Exercise description: Print the lines that run from the line with "tiếp trong bộ nhớ." to the line with "Thông thường, compiler", keeping both end lines, exactly as they appear in the entries below, and nothing else.

Data excerpts:

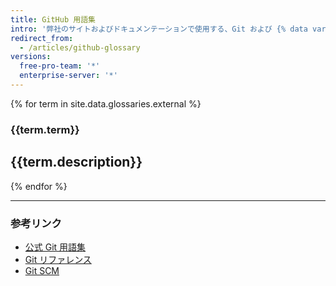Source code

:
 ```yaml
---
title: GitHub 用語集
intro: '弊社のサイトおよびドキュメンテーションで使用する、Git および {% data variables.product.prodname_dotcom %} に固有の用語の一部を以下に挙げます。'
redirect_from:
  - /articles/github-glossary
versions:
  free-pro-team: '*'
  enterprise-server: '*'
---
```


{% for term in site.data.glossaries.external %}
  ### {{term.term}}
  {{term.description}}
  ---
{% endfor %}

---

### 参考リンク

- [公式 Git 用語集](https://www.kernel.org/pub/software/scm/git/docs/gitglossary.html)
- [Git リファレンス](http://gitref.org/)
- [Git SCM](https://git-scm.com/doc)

--

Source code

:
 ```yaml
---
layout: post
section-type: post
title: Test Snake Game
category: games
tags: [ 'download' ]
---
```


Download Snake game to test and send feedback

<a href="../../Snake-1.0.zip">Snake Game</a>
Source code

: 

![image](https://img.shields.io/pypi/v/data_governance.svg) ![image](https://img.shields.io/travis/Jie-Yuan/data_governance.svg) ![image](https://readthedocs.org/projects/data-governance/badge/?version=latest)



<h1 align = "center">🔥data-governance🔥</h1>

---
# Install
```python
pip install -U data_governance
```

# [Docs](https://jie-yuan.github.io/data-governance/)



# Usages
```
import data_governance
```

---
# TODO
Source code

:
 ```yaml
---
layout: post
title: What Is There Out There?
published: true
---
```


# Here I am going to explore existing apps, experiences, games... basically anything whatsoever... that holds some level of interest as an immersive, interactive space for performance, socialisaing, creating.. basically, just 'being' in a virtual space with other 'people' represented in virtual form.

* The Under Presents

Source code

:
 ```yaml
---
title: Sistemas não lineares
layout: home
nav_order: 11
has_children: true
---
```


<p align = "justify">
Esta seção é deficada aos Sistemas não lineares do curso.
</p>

* * *

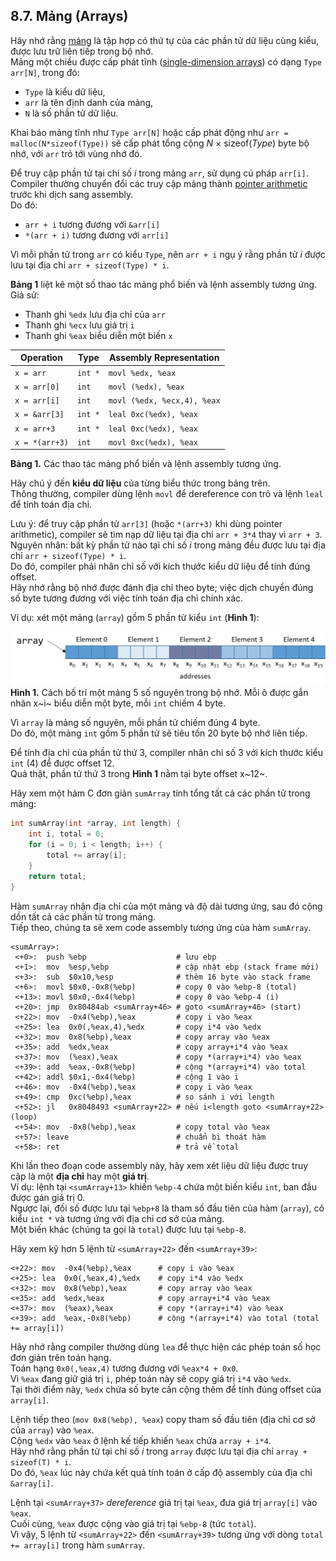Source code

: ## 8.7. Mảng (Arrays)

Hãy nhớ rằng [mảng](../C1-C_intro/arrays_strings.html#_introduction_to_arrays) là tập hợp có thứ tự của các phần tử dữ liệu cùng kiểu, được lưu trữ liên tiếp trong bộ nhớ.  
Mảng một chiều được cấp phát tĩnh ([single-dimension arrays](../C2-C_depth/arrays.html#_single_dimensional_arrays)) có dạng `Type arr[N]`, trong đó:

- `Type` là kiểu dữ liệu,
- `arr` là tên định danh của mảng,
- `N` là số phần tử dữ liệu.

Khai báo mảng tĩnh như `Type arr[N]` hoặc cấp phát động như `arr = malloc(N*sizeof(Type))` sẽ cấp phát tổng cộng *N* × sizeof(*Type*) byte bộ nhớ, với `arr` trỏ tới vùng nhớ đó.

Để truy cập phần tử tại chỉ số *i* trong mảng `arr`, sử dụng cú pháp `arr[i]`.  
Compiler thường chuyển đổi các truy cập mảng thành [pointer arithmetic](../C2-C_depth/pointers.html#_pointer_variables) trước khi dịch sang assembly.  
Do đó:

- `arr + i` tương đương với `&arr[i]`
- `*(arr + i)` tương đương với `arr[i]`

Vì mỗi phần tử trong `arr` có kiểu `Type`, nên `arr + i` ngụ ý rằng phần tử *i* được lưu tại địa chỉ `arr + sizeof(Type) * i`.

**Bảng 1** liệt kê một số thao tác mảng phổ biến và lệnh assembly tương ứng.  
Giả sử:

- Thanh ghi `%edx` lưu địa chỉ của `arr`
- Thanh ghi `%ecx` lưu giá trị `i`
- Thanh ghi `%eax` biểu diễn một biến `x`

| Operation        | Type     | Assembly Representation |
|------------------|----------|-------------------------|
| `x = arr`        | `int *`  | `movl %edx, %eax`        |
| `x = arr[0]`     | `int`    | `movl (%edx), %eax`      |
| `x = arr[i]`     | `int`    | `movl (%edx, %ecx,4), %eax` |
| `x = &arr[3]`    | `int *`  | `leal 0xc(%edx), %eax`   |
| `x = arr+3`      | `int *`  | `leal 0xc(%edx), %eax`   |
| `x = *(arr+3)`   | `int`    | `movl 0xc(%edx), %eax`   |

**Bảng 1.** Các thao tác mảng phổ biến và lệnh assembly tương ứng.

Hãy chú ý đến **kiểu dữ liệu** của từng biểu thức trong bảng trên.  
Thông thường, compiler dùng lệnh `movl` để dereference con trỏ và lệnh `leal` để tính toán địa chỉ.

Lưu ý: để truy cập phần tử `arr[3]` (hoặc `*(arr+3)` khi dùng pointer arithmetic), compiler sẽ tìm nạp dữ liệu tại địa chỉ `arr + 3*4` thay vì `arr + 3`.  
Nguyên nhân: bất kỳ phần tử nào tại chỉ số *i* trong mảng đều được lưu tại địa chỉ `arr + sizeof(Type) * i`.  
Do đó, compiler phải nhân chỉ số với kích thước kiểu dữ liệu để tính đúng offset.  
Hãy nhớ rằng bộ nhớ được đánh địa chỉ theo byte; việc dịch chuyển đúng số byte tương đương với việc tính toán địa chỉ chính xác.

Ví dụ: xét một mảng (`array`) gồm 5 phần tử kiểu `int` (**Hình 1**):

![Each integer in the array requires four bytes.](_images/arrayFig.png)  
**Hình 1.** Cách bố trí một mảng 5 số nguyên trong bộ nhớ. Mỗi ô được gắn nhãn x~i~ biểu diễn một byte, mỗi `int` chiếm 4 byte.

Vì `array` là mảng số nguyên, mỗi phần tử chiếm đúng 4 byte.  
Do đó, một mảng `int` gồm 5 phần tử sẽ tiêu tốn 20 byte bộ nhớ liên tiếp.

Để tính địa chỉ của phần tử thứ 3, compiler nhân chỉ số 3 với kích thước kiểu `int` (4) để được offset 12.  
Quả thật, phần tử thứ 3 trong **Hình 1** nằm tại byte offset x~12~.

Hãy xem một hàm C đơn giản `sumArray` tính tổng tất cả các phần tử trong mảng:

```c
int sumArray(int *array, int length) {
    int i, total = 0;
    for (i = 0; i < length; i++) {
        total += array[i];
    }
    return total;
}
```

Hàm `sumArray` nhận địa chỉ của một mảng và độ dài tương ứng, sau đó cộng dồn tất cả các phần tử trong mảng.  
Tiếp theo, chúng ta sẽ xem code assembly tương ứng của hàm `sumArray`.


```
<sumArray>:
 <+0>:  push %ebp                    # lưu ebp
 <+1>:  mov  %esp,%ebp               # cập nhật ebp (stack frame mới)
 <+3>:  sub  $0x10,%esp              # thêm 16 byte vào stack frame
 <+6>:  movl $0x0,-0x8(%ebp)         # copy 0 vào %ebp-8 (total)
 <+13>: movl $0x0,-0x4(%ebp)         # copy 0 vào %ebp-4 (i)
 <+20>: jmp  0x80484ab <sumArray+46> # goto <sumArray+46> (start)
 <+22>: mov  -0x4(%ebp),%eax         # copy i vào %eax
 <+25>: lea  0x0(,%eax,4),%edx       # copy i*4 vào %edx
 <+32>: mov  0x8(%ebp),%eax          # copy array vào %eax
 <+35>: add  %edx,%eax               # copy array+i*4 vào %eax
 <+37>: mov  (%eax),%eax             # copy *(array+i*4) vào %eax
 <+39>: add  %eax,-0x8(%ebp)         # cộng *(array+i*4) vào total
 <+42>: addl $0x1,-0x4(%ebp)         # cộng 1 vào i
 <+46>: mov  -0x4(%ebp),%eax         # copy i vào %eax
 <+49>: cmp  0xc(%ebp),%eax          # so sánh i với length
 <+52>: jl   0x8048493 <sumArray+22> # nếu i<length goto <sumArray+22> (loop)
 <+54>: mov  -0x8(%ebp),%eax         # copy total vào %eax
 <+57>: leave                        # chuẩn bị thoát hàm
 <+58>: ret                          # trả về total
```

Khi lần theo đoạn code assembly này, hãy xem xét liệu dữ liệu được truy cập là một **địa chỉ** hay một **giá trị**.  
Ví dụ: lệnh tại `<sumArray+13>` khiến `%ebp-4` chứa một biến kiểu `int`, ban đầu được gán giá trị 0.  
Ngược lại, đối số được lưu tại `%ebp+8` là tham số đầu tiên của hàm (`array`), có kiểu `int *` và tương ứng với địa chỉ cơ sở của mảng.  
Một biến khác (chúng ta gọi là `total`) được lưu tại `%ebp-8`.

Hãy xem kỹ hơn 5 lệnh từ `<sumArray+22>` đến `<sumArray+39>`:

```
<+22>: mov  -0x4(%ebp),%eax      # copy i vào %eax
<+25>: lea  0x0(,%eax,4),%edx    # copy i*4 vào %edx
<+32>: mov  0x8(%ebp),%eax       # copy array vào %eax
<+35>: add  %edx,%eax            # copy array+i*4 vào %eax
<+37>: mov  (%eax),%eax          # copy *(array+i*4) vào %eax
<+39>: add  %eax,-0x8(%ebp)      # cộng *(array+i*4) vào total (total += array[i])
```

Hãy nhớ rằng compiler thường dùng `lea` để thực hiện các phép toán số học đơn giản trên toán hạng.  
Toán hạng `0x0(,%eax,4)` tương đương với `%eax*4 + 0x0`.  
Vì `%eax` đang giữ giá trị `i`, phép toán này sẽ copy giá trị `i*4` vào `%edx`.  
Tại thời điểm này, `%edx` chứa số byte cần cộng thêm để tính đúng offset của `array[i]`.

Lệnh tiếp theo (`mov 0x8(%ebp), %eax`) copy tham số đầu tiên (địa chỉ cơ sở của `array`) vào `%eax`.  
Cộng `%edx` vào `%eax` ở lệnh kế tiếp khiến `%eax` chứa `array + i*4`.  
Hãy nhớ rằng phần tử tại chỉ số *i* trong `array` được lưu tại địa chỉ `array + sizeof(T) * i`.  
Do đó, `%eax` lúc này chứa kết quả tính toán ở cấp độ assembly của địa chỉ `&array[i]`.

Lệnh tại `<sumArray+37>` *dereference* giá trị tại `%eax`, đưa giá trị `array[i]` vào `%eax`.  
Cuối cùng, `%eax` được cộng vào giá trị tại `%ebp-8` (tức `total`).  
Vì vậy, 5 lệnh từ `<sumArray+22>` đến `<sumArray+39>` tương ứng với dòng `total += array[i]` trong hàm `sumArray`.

Solution to this exercise:
Hãy nhớ rằng [mảng](../C1-C_intro/arrays_strings.html#_introduction_to_arrays) là tập hợp có thứ tự của các phần tử dữ liệu cùng kiểu, được lưu trữ liên tiếp trong bộ nhớ.  
Mảng một chiều được cấp phát tĩnh ([single-dimension arrays](../C2-C_depth/arrays.html#_single_dimensional_arrays)) có dạng `Type arr[N]`, trong đó:

- `Type` là kiểu dữ liệu,
- `arr` là tên định danh của mảng,
- `N` là số phần tử dữ liệu.

Khai báo mảng tĩnh như `Type arr[N]` hoặc cấp phát động như `arr = malloc(N*sizeof(Type))` sẽ cấp phát tổng cộng *N* × sizeof(*Type*) byte bộ nhớ, với `arr` trỏ tới vùng nhớ đó.

Để truy cập phần tử tại chỉ số *i* trong mảng `arr`, sử dụng cú pháp `arr[i]`.  
Compiler thường chuyển đổi các truy cập mảng thành [pointer arithmetic](../C2-C_depth/pointers.html#_pointer_variables) trước khi dịch sang assembly.  
Do đó:

- `arr + i` tương đương với `&arr[i]`
- `*(arr + i)` tương đương với `arr[i]`

Vì mỗi phần tử trong `arr` có kiểu `Type`, nên `arr + i` ngụ ý rằng phần tử *i* được lưu tại địa chỉ `arr + sizeof(Type) * i`.

**Bảng 1** liệt kê một số thao tác mảng phổ biến và lệnh assembly tương ứng.  
Giả sử:

- Thanh ghi `%edx` lưu địa chỉ của `arr`
- Thanh ghi `%ecx` lưu giá trị `i`
- Thanh ghi `%eax` biểu diễn một biến `x`

| Operation        | Type     | Assembly Representation |
|------------------|----------|-------------------------|
| `x = arr`        | `int *`  | `movl %edx, %eax`        |
| `x = arr[0]`     | `int`    | `movl (%edx), %eax`      |
| `x = arr[i]`     | `int`    | `movl (%edx, %ecx,4), %eax` |
| `x = &arr[3]`    | `int *`  | `leal 0xc(%edx), %eax`   |
| `x = arr+3`      | `int *`  | `leal 0xc(%edx), %eax`   |
| `x = *(arr+3)`   | `int`    | `movl 0xc(%edx), %eax`   |

**Bảng 1.** Các thao tác mảng phổ biến và lệnh assembly tương ứng.

Hãy chú ý đến **kiểu dữ liệu** của từng biểu thức trong bảng trên.  
Thông thường, compiler dùng lệnh `movl` để dereference con trỏ và lệnh `leal` để tính toán địa chỉ.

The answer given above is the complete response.